Unnamed: 0,text,label
0,presidential candidate mar roxas implies that ...,1
1,parang may mali na sumunod ang patalastas ng n...,1
2,bet ko pula ang kulay ng posas,1
3,username kakampink,0
4,bakit parang tahimik ang mga pink about doc wi...,1


In [212]:
tagalog_stop_words = [
    "ako", "ako'y", "alam", "at", "dahil", "habang", "ito", "iyan",
    "iyon", "ka", "kailangan", "kasama", "mga", "mas", "na", "ng",
    "ngunit", "o", "sa", "saan", "sino", "tayo", "tungkol", "upang", "wala",
    "ang", "anong", "bawat", "bago", "bakit", "dati", "dito", "ganito",
    "ganoon", "hindi", "iba", "ilalim", "isinasaalang-alang", "iyong",
    "kahit", "kaya", "kung", "maging", "muli", "narito", "ngayon",
    "pagkatapos", "paano", "pati", "tulad", "yung"
]


10. Remove stop words

In [213]:
# Removing stopwords from the data
df_train['text'] = df_train['text'].apply(lambda x: ' '.join([word for word in x.split() if word not in (tagalog_stop_words)]))
df_train.head()

Unnamed: 0,text,label
0,presidential candidate mar roxas implies that ...,1
1,parang may mali sumunod patalastas nescaf coff...,1
2,bet ko pula kulay posas,1
3,username kakampink,0
4,parang tahimik pink about doc willie ong no re...,1


In [214]:
df_train.head()

Unnamed: 0,text,label
0,presidential candidate mar roxas implies that ...,1
1,parang may mali sumunod patalastas nescaf coff...,1
2,bet ko pula kulay posas,1
3,username kakampink,0
4,parang tahimik pink about doc willie ong no re...,1


11. Use Stemming or Lemmatization

In [215]:
lemmatizer = WordNetLemmatizer()
df_train['text'] = df_train['text'].apply(lambda x: ' '.join([lemmatizer.lemmatize(word) for word in x.split()]))
df_train.head()

Unnamed: 0,text,label
0,presidential candidate mar roxas implies that ...,1
1,parang may mali sumunod patalastas nescaf coff...,1
2,bet ko pula kulay posas,1
3,username kakampink,0
4,parang tahimik pink about doc willie ong no re...,1


## C. Training your model

12. Put all text training data in variable **X_train**

In [216]:
X_train = df_train['text']


13. Put all training data labels in variable **y_train**

In [217]:
y_train = df_train['label']

14. Use `CountVectorizer()` or `TfidfVectorizer()` to convert text data to its numerical form.

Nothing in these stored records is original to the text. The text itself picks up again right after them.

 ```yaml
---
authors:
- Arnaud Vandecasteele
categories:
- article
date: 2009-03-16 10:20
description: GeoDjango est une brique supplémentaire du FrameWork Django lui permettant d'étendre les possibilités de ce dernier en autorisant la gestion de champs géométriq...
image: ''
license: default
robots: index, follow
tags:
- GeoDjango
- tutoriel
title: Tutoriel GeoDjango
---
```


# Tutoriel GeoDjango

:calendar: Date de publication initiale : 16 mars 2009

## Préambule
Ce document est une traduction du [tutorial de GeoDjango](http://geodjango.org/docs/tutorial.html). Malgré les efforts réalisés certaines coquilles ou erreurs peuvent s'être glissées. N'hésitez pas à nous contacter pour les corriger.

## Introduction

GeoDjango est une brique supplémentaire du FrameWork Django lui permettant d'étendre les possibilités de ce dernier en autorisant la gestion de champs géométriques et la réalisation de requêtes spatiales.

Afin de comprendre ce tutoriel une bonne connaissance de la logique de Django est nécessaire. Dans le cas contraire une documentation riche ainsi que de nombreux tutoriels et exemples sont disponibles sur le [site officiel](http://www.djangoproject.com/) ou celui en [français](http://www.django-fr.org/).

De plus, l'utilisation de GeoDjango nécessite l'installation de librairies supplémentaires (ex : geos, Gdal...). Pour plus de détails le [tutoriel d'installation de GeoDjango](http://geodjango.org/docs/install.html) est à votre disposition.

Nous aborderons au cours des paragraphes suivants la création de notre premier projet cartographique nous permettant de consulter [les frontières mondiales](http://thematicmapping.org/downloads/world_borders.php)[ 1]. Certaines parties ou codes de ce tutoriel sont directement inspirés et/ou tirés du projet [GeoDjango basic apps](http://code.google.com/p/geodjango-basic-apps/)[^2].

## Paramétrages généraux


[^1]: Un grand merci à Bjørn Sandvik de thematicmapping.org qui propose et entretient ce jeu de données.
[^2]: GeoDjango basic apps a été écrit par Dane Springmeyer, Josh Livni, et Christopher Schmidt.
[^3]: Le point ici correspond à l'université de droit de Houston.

Put the converted data to **X_train_transformed** variable

In [218]:
from sklearn.feature_extraction.text import CountVectorizer
vectorizer = CountVectorizer()
X_train_transformed = vectorizer.fit_transform(X_train)

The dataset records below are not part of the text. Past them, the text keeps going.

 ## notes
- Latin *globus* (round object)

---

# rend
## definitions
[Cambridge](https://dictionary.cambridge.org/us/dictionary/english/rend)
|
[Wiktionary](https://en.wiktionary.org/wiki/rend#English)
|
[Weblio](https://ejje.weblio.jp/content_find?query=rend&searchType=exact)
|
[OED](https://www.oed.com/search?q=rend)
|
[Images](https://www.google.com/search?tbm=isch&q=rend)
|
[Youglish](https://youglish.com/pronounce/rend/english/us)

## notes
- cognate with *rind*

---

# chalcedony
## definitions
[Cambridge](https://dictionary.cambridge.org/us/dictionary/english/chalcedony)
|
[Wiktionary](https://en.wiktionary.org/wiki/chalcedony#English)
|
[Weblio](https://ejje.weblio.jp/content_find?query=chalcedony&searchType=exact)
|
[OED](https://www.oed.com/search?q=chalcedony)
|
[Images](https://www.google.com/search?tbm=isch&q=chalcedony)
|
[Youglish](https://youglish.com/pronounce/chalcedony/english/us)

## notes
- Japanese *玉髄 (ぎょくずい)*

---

15. Create an instance of `MultinomalNB()`

In [219]:
from sklearn.naive_bayes import MultinomialNB
model = MultinomialNB(alpha=0.1)

16. Train the model using `.fit()`

In [220]:
model.fit(X_train_transformed, y_train)

## D. Evaluate your model

17. Use `.predict()` to generate model predictions using the **validation dataset**


- Put all text validation data in **X_validation** variable

- Convert **X_validation** to its numerical form.

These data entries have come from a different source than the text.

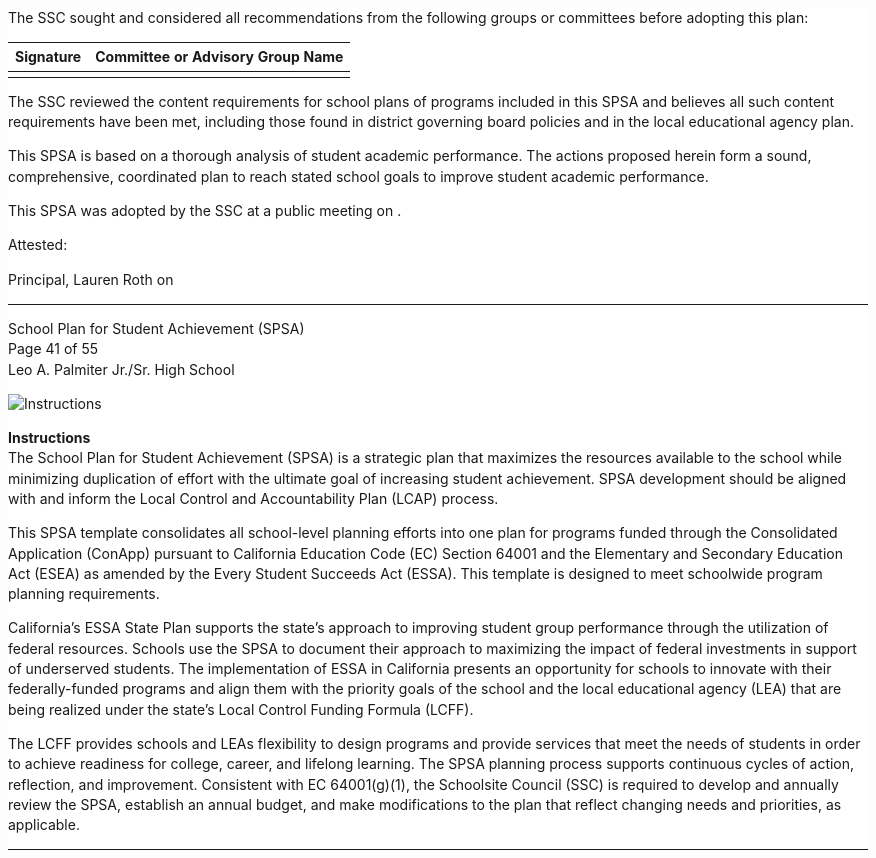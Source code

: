 The SSC sought and considered all recommendations from the following groups or committees before adopting this plan:

| Signature | Committee or Advisory Group Name |
|-----------|----------------------------------|
|           |                                  |

The SSC reviewed the content requirements for school plans of programs included in this SPSA and believes all such content requirements have been met, including those found in district governing board policies and in the local educational agency plan.

This SPSA is based on a thorough analysis of student academic performance. The actions proposed herein form a sound, comprehensive, coordinated plan to reach stated school goals to improve student academic performance.

This SPSA was adopted by the SSC at a public meeting on .

Attested:

Principal, Lauren Roth on 

---

School Plan for Student Achievement (SPSA)  
Page 41 of 55  
Leo A. Palmiter Jr./Sr. High School

![Instructions](https://via.placeholder.com/768x993.png?text=Instructions)

**Instructions**  
The School Plan for Student Achievement (SPSA) is a strategic plan that maximizes the resources available to the school while minimizing duplication of effort with the ultimate goal of increasing student achievement. SPSA development should be aligned with and inform the Local Control and Accountability Plan (LCAP) process.

This SPSA template consolidates all school-level planning efforts into one plan for programs funded through the Consolidated Application (ConApp) pursuant to California Education Code (EC) Section 64001 and the Elementary and Secondary Education Act (ESEA) as amended by the Every Student Succeeds Act (ESSA). This template is designed to meet schoolwide program planning requirements.

California’s ESSA State Plan supports the state’s approach to improving student group performance through the utilization of federal resources. Schools use the SPSA to document their approach to maximizing the impact of federal investments in support of underserved students. The implementation of ESSA in California presents an opportunity for schools to innovate with their federally-funded programs and align them with the priority goals of the school and the local educational agency (LEA) that are being realized under the state’s Local Control Funding Formula (LCFF).

The LCFF provides schools and LEAs flexibility to design programs and provide services that meet the needs of students in order to achieve readiness for college, career, and lifelong learning. The SPSA planning process supports continuous cycles of action, reflection, and improvement. Consistent with EC 64001(g)(1), the Schoolsite Council (SSC) is required to develop and annually review the SPSA, establish an annual budget, and make modifications to the plan that reflect changing needs and priorities, as applicable.

---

- Put the converted data to **X_validation_transformed**

- Put all predictions in **y_validation_pred** variable

In [221]:
X_validation = df_validation['text']
X_validation_transformed = vectorizer.transform(X_validation)
y_validation_pred = model.predict(X_validation_transformed)

18. Get the Accuracy, Precision, Recall and F1-Score of the model using the **validation dataset**

- Put all validation data labels in **y_validation** variable

In [222]:
from sklearn.metrics import accuracy_score, precision_score, recall_score, f1_score

y_validation = df_validation['label']

accuracy = accuracy_score(y_validation, y_validation_pred)
precision = precision_score(y_validation, y_validation_pred)
recall = recall_score(y_validation, y_validation_pred)
f1 = f1_score(y_validation, y_validation_pred)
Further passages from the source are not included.